Em "Click ou isto não é um preto, volumes I, II e III", Geovanni Lima intervém em objetos de consumo e de comunicação de massa, com tinta preta sobre corpos brancos. Um gesto de denúncia e reposição que se torna uma estratégia de ocupação e de transformação da matéria.

A paisagem e os processos de significação também estão presentes na exposição. No vídeo, "Danço na terra em que piso", Renata Felinto sincretiza imagens e sons e conecta ancestralidade e cultura pop para, com os pés descalços, estabelecer laços e ocupação territorial. Rafael Bqueer mistura performance e fotografia, em uma autoimagem, num lixão, em "Alice e o chá através do espelho". A justaposição provocativa do corpo numa paisagem inóspita radicaliza o gesto decolonial. Entrecruzando arquivos, imagens da casa grande e performance, o vídeo "Filha natural", de Aline Motta, é uma narrativa complexa sobre modos de revisitar o passado e reconstituir histórias, descolando, radicalmente, o ponto de vista em paisagens, tradicionalmente, ligadas ao poder colonial. Na videoinstalação de Angella Conte, "Da nascente à Foz", a dimensão da paisagem remete ao desejo constante de dominação sobre a natureza, ao mesmo tempo que essa excede às formas de controle, um corpo autônomo, em sua totalidade.

Obra
“Alice e o chá através do espelho”, de  Rafael Bqueer: obra exposta na mostra "Corpo-Experimento", em cartaz no Maes até 25 de agosto. Crédito: Paula Barbosa/Divulgação

A pesquisa sobre a materialidade, movimento e textura do corpo conduz o "Projeto Pele", de Natalie Mirêdia.
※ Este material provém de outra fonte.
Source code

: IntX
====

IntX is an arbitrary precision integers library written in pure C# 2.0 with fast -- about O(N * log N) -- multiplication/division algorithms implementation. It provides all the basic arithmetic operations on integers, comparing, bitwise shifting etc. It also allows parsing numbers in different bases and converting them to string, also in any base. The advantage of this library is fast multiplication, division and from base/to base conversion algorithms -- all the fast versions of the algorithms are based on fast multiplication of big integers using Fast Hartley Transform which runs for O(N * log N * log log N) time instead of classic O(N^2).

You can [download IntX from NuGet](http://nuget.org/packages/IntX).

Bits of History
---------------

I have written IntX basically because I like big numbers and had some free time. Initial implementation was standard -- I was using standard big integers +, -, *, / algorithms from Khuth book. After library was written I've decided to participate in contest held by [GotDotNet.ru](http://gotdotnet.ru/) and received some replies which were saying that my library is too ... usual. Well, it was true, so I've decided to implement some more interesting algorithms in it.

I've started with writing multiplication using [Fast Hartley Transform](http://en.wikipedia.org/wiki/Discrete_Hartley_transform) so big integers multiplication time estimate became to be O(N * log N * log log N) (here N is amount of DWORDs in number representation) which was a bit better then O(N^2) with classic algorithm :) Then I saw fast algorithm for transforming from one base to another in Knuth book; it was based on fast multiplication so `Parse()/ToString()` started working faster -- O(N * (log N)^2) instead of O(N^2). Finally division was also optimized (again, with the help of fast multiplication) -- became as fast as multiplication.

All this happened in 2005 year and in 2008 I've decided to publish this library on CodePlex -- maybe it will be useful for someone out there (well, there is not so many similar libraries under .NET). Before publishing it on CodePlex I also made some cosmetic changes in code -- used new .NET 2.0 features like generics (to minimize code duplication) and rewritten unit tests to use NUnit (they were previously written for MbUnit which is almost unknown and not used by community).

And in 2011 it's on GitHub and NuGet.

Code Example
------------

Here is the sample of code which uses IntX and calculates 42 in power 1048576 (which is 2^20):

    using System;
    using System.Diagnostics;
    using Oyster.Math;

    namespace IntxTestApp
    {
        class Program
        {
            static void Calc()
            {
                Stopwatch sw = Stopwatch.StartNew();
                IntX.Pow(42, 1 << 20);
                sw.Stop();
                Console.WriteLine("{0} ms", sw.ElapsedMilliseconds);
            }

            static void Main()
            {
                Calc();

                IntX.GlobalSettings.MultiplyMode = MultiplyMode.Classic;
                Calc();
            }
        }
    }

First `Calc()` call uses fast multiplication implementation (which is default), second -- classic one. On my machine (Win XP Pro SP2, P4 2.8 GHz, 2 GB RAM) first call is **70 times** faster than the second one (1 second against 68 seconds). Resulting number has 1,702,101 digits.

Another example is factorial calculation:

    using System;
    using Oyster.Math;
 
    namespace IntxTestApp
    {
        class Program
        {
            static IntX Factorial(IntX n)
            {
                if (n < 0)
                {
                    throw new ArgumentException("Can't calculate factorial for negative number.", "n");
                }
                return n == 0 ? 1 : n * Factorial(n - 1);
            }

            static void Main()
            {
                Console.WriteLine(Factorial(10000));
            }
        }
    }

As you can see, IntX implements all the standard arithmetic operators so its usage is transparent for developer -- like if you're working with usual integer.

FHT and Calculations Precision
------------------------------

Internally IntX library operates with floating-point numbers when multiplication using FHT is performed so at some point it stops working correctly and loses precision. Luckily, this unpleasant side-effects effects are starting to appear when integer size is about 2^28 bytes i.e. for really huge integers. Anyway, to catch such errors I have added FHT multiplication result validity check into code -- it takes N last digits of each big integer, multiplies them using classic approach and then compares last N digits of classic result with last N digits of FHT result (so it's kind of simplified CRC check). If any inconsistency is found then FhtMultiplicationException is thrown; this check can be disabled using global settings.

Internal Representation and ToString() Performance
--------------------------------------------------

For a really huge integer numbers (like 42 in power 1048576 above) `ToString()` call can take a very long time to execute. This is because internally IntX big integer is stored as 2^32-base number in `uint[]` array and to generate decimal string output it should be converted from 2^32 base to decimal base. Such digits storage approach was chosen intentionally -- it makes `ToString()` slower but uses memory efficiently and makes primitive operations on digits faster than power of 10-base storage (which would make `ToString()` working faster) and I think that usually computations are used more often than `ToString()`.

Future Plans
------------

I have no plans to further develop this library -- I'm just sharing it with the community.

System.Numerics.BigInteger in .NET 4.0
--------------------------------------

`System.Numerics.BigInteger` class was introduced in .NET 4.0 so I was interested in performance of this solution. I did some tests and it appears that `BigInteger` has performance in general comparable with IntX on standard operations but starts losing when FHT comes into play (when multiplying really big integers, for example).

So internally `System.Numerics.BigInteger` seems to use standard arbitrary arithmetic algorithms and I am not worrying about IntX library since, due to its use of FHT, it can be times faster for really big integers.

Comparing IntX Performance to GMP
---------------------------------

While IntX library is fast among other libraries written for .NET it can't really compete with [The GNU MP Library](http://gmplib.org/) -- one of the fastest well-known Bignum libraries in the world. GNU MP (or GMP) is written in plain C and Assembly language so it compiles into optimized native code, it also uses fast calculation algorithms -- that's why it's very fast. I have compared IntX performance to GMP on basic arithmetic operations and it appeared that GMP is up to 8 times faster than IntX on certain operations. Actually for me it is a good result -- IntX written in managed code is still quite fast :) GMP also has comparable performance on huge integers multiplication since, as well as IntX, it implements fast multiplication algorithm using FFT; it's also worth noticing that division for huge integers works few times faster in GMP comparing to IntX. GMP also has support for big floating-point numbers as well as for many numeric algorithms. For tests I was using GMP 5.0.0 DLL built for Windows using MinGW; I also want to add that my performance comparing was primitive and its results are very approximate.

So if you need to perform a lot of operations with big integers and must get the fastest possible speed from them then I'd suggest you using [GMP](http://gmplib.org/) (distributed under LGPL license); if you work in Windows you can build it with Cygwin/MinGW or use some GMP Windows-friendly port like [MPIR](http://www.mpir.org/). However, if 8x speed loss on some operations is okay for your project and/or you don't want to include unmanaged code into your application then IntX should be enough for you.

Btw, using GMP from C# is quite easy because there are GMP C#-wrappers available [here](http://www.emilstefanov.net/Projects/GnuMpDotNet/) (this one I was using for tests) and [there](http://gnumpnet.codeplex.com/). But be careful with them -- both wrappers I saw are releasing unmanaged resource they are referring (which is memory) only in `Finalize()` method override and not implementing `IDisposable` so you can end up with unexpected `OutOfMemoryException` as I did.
É um trabalho que investiga a dimensão háptica e evidencia um jogo de projeções entre pele e tecido nos resultados finais. Também nessa linha que subverte o tato, "Protetor de Proximidade Humana Para Beijo", de Renan Marcondes, volta-se para criação de um objeto, um dispositivo perfeitamente encaixado à distopia dos tempos atuais.

A presença ativa e consciente do corpo em processos criativos permite deslanchar outras visualidades possíveis, como evidenciam os trabalhos desta exposição. Ao mobilizar recursos variados e inesperados, aliados aos questionamentos de relações de poder, "Corpo-experimento"  instaura, potencialmente, uma crítica ao real. Um movimento acionado pela plástica das superfícies que ativam a politização do fenomenológico.

A EXPOSIÇÃO

A exposição Corpo-Experimento, coletiva composta por obras de artistas visuais contemporâneos de diferentes localidades do Brasil, está em cartaz até o próximo dia 25 de agosto no Museu de Arte do Espírito Santo Dionísio Del Santo (MAES), no Centro de Vitória. De terça a sexta-feira: das 10h às 16h / Sábado, domingo e feriados: das 12h às 16h. Entrada franca.